Homage to May Day Martyrs
[In 1884, In 1884, the Federation of Organized Trades and Labor Unions passed a resolution stating that eight hours would constitute a legal day’s work from and after May 1, 1886. Chicago was the centre of this rising working class movement for the 8-hour working day, with the International Working People’s Association at the forefront. On May 3, 1886, police fired into a crowd of strikers at the McCormick Reaper Works Factory, killing four and wounding many. As a mass meeting the next day in Haymarket Square to protest the brutality was ending, a bomb was thrown at the police, killing one. Police responded by firing into the crowd, killing one worker and injuring many others.
With this pretext, eight of Chicago’s most active labour leaders were charged with conspiracy to murder in connection with the Haymarket bombing. A kangaroo court found all eight guilty, despite a lack of evidence connecting any of them to the bomb-thrower (only one was even present at the meeting, and he was on the speakers’ platform), and they were sentenced to die.
Their speeches in court still ring with revolutionary reason, clarity and commitment, and continue to inspire the revolutionary movement for time to come.

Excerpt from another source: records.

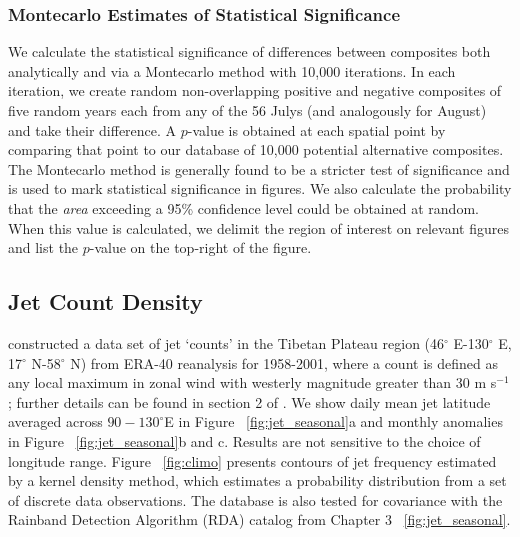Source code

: \subsubsection{Montecarlo Estimates of Statistical Significance}	
	
	We calculate the statistical significance of differences between composites both analytically and via a Montecarlo method with 10,000 iterations. In each iteration, we create random non-overlapping positive and negative composites of five random years each from any of the 56 Julys (and analogously for August) and take their difference. A $p$-value is obtained at each spatial point by comparing that point to our database of 10,000 potential alternative composites. The Montecarlo method is generally found to be a stricter test of significance and is used to mark statistical significance in figures. We also calculate the probability that the \textit{area} exceeding a 95\% confidence level could be obtained at random. When this value is calculated, we delimit the region of interest on relevant figures and list the $p$-value on the top-right of the figure.
	





\subsection{Jet Count Density} 

	\citet{Schiemann2009} constructed a data set of jet `counts' in the Tibetan Plateau region (46$^{\circ}$ E-130$^{\circ}$ E, 17$^{\circ}$ N-58$^{\circ}$ N) from ERA-40 reanalysis for 1958-2001, where a count is defined as any local maximum in zonal wind with westerly magnitude greater than $30$ m s$^{-1}$; further details can be found in section 2 of \citet{Schiemann2009}. We show daily mean jet latitude averaged across $90-130^\circ$E in Figure ~\ref{fig:jet_seasonal}a and monthly anomalies in Figure ~\ref{fig:jet_seasonal}b and c. Results are not sensitive to the choice of longitude range. Figure ~\ref{fig:climo} presents contours of jet frequency estimated by a kernel density method, which estimates a probability distribution from a set of discrete data observations. The \citet{Schiemann2009} database is also tested for covariance with the Rainband Detection Algorithm (RDA) catalog from Chapter 3 ~\ref{fig:jet_seasonal}.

They graphically record the brutality and barbarism with which the capitalist class and media responded to working class struggles – and reminds us that each labour law was won literally by paying a price of blood.

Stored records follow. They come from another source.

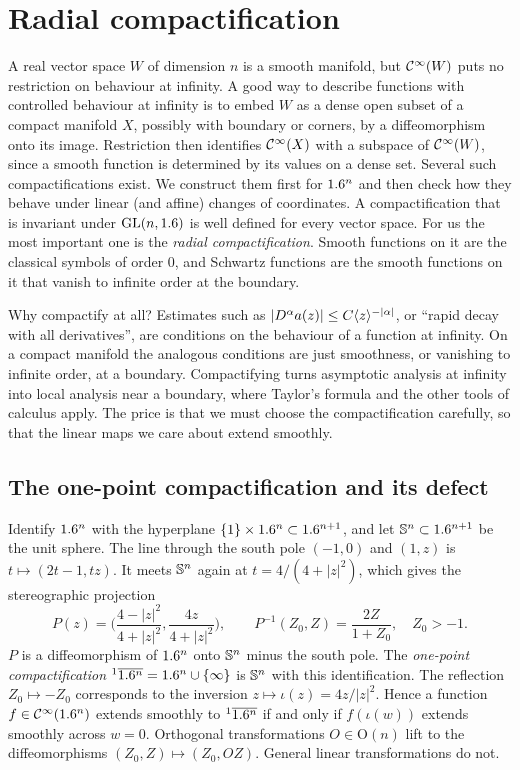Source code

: \section{Radial compactification}\label{distributions:sec:radial}

A real vector space $W$ of dimension $n$ is a smooth manifold, but $\CI(W)$ puts no
restriction on behaviour at infinity. A good way to describe functions with controlled
behaviour at infinity is to embed $W$ as a dense open subset of a compact manifold $X$,
possibly with boundary or corners, by a diffeomorphism onto its image. Restriction then
identifies $\CI(X)$ with a subspace of $\CI(W)$, since a smooth function is determined
by its values on a dense set. Several such compactifications exist. We construct them
first for $\R^n$ and then check how they behave under linear (and affine) changes of
coordinates. A compactification that is invariant under $\GL(n,\R)$ is well defined for
every vector space. For us the most important one is the \emph{radial
compactification}. Smooth functions on it are the classical symbols of order $0$, and
Schwartz functions are the smooth functions on it that vanish to infinite order at the
boundary.

\begin{discussion}
Why compactify at all? Estimates such as $|D^\alpha a(z)|\le C\ang{z}^{-|\alpha|}$, or
``rapid decay with all derivatives'', are conditions on the behaviour of a function at
infinity. On a compact manifold the analogous conditions are just smoothness, or
vanishing to infinite order, at a boundary. Compactifying turns asymptotic analysis at
infinity into local analysis near a boundary, where Taylor's formula and the other
tools of calculus apply. The price is that we must choose the compactification
carefully, so that the linear maps we care about extend smoothly.
\end{discussion}

\subsection{The one-point compactification and its defect}
\label{distributions:sec:one-point}
Identify $\R^n$ with the hyperplane $\{1\}\times\R^n\subset\R^{n+1}$, and let
$\Sphere^n\subset\R^{n+1}$ be the unit sphere. The line through the south pole $(-1,0)$
and $(1,z)$ is $t\mapsto(2t-1,tz)$. It meets $\Sphere^n$ again at
$t=4/(4+|z|^2)$, which gives the stereographic projection
\[
  P(z)=\Big(\frac{4-|z|^2}{4+|z|^2},\frac{4z}{4+|z|^2}\Big),\qquad
  P^{-1}(Z_0,Z)=\frac{2Z}{1+Z_0},\quad Z_0>-1.
\]
$P$ is a diffeomorphism of $\R^n$ onto $\Sphere^n$ minus the south pole. The
\emph{one-point compactification} $\oRC{\R^n}=\R^n\cup\{\infty\}$ is $\Sphere^n$ with this
identification. The reflection $Z_0\mapsto-Z_0$ corresponds to the inversion
$z\mapsto\iota(z)=4z/|z|^2$. Hence a function $f\in\CI(\R^n)$ extends smoothly to
$\oRC{\R^n}$ if and only if $f(\iota(w))$ extends smoothly across $w=0$. Orthogonal
transformations $O\in\mathrm{O}(n)$ lift to the diffeomorphisms $(Z_0,Z)\mapsto(Z_0,OZ)$.
General linear transformations do not.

Following excerpts from speeches of two of the Haymarket eight, we have some reports from AICCTU on ongoing struggles in Tamilnadu, Karnataka and West Bengal.]

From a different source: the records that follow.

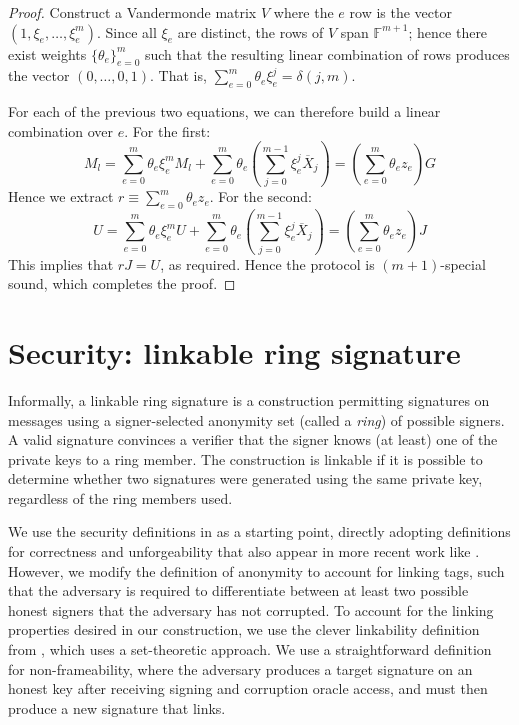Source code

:\documentclass{article}
\newcommand{\F}{\mathbb{F}}
\newcommand{\sumj}{\sum_{j=0}^{m-1}}
\theoremstyle{definition}
\begin{document}
\begin{proof}
Construct a Vandermonde matrix $V$ where the $e$ row is the vector $(1,\xi_e,\ldots,\xi^m_e)$.
Since all $\xi_e$ are distinct, the rows of $V$ span $\F^{m+1}$; hence there exist weights $\{\theta_e\}_{e=0}^m$ such that the resulting linear combination of rows produces the vector $(0,\ldots,0,1)$.
That is, $\sum_{e=0}^m \theta_e\xi_e^j = \delta(j,m)$.

For each of the previous two equations, we can therefore build a linear combination over $e$.
For the first:
$$M_l = \sum_{e=0}^m \theta_e\xi_e^m M_l + \sum_{e=0}^m \theta_e \left( \sumj \xi_e^j \overline{X}_j \right) = \left( \sum_{e=0}^m \theta_e z_e \right) G$$
Hence we extract $r \equiv \sum_{e=0}^m \theta_e z_e$.
For the second:
$$U = \sum_{e=0}^m \theta_e\xi_e^m U + \sum_{e=0}^m \theta_e \left( \sumj \xi_e^j \overline{X}_j \right) = \left( \sum_{e=0}^m \theta_e z_e \right) J$$
This implies that $rJ = U$, as required.
Hence the protocol is $(m+1)$-special sound, which completes the proof.
\end{proof}


\section{Security: linkable ring signature}
Informally, a linkable ring signature is a construction permitting signatures on messages using a signer-selected anonymity set (called a \textit{ring}) of possible signers.
A valid signature convinces a verifier that the signer knows (at least) one of the private keys to a ring member.
The construction is linkable if it is possible to determine whether two signatures were generated using the same private key, regardless of the ring members used.

We use the security definitions in \cite{groth} as a starting point, directly adopting definitions for correctness and unforgeability that also appear in more recent work like \cite{backes}.
However, we modify the definition of anonymity to account for linking tags, such that the adversary is required to differentiate between at least two possible honest signers that the adversary has not corrupted.
To account for the linking properties desired in our construction, we use the clever linkability definition from \cite{backes}, which uses a set-theoretic approach.
We use a straightforward definition for non-frameability, where the adversary produces a target signature on an honest key after receiving signing and corruption oracle access, and must then produce a new signature that links.
\end{document}
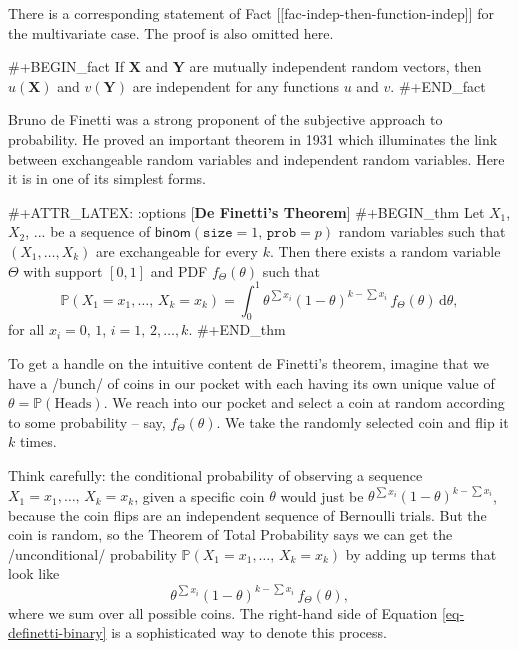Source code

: There is a corresponding statement of Fact
[[fac-indep-then-function-indep]] for the multivariate case. The proof is
also omitted here.

#+BEGIN_fact
If \(\mathbf{X}\) and \(\mathbf{Y}\) are mutually independent random
vectors, then \(u(\mathbf{X})\) and \(v(\mathbf{Y})\) are independent
for any functions \(u\) and \(v\).
#+END_fact

Bruno de Finetti was a strong proponent of the subjective approach to
probability. He proved an important theorem in 1931 which illuminates
the link between exchangeable random variables and independent random
variables. Here it is in one of its simplest forms.

#+ATTR_LATEX: :options [\textbf{De Finetti's Theorem}]
#+BEGIN_thm
Let \(X_{1}\), \(X_{2}\), ... be a sequence of
\(\mathsf{binom}(\mathtt{size}=1,\,\mathtt{prob}=p)\) random variables
such that \((X_{1},\ldots,X_{k})\) are exchangeable for every
\(k\). Then there exists a random variable \(\Theta\) with support
\([0,1]\) and PDF \(f_{\Theta}(\theta)\) such that
\begin{equation}
\label{eq-definetti-binary}
\mathbb{P}(X_{1}=x_{1},\ldots,\, X_{k}=x_{k})=\int_{0}^{1}\theta^{\sum x_{i}}(1-\theta)^{k-\sum x_{i}}\, f_{\Theta}(\theta)\,\mathrm{d}\theta,
\end{equation}
for all \(x_{i}=0,\,1\), \(i=1,\,2,\ldots,k\).
#+END_thm

To get a handle on the intuitive content de Finetti's theorem, imagine
that we have a /bunch/ of coins in our pocket with each having its own
unique value of \(\theta=\mathbb{P}(\mbox{Heads})\). We reach into our
pocket and select a coin at random according to some probability --
say, \(f_{\Theta}(\theta)\). We take the randomly selected coin and
flip it \(k\) times.

Think carefully: the conditional probability of observing a sequence
\(X_{1}=x_{1},\ldots,\, X_{k}=x_{k}\), given a specific coin
\(\theta\) would just be \(\theta^{\sum x_{i}}(1-\theta)^{k-\sum
x_{i}}\), because the coin flips are an independent sequence of
Bernoulli trials. But the coin is random, so the Theorem of Total
Probability says we can get the /unconditional/ probability
\(\mathbb{P}(X_{1}=x_{1},\ldots,\, X_{k}=x_{k})\) by adding up terms
that look like
\begin{equation}
\theta^{\sum x_{i}}(1-\theta)^{k-\sum x_{i}}\, f_{\Theta}(\theta),
\end{equation}
where we sum over all possible coins. The right-hand side of Equation
\eqref{eq-definetti-binary} is a sophisticated way to denote this process.


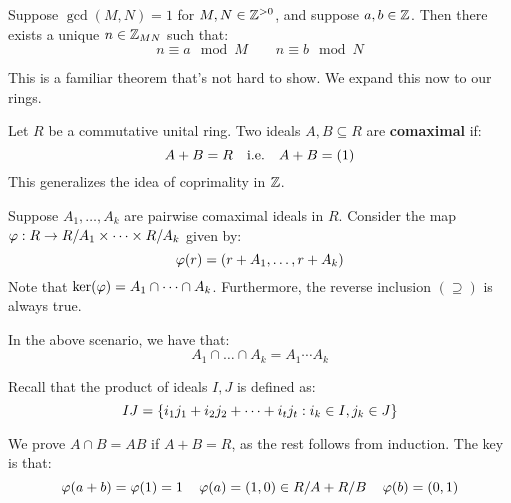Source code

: \begin{lm}
    Suppose $ \gcd(M, N) = 1 $ for $ M, N \in \mathbb{Z}^{>0} $, and suppose $ a, b \in \mathbb{Z} $.
    Then there exists a unique $ n \in \mathbb{Z}_{MN} $ such that:
    \begin{equation*}
        n \equiv a \mod M \qquad n \equiv b \mod N
    \end{equation*}
\end{lm}

This is a familiar theorem that's not hard to show. We expand this now to our rings.

\begin{defn}
    Let $ R $ be a commutative unital ring.
    Two ideals $ A, B \subseteq R $ are \textbf{comaximal} if:
    \begin{equation*}
        A + B = R \quad \textrm{i.e.} \quad A + B = (1)
    \end{equation*}
    This generalizes the idea of coprimality in $ \mathbb{Z} $.
\end{defn}

Suppose $ A_{1}, \dots, A_{k} $ are pairwise comaximal ideals in $ R $.
Consider the map $ \operatorname{\varphi} : R \rightarrow R/A_{1} \times \dots \times R/A_{k} $ given by:
\begin{equation*}
    \operatorname{\varphi}(r) = (r + A_{1}, \dots, r + A_{k})
\end{equation*}
Note that $ \ker(\operatorname{\varphi}) = A_{1} \cap \dots \cap A_{k} $.
Furthermore, the reverse inclusion $ (\supseteq) $ is always true.
\begin{thm}[title=Chinese Remainder Theorem(?)]
    In the above scenario, we have that:
    \begin{equation*}
        A_{1} \cap \dots \cap A_{k} = A_{1}\cdots A_{k}
    \end{equation*}
\end{thm}

Recall that the product of ideals $ I, J $ is defined as:
\begin{equation*}
    IJ = \left\{{i_{1}j_{1} + i_{2}j_{2} + \dots + i_{t}j_{t} : i_{k} \in I, j_{k} \in J}\right\}
\end{equation*}

\begin{pf}[source=Primary Source Material]
    We prove $ A \cap B = AB $ if $ A + B = R $, as the rest follows from induction. \vsp
    The key is that:
    \begin{equation*}
        \operatorname{\varphi}(a + b) = \operatorname{\varphi}(1) = 1 \quad \operatorname{\varphi}(a) = (1, 0) \in R/A + R/B \quad \operatorname{\varphi}(b) = (0, 1)
    \end{equation*}
\end{pf} \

August Spies: "You can stamp out a spark but the ground on which you stand is on fire..."
.. .if you think that by hanging us, you can stamp out the labor movement-the movement from which the downtrodden millions, the millions who toil and live in want and misery-the wage slaves-expect salvation-if this is your opinion, then hang us! Here you will tread upon a spark, but there, and there, and behind you and in front of you, and everywhere, flames will blaze up. It is a subterranean fire. You cannot put it out. The ground upon which you stand is on fire...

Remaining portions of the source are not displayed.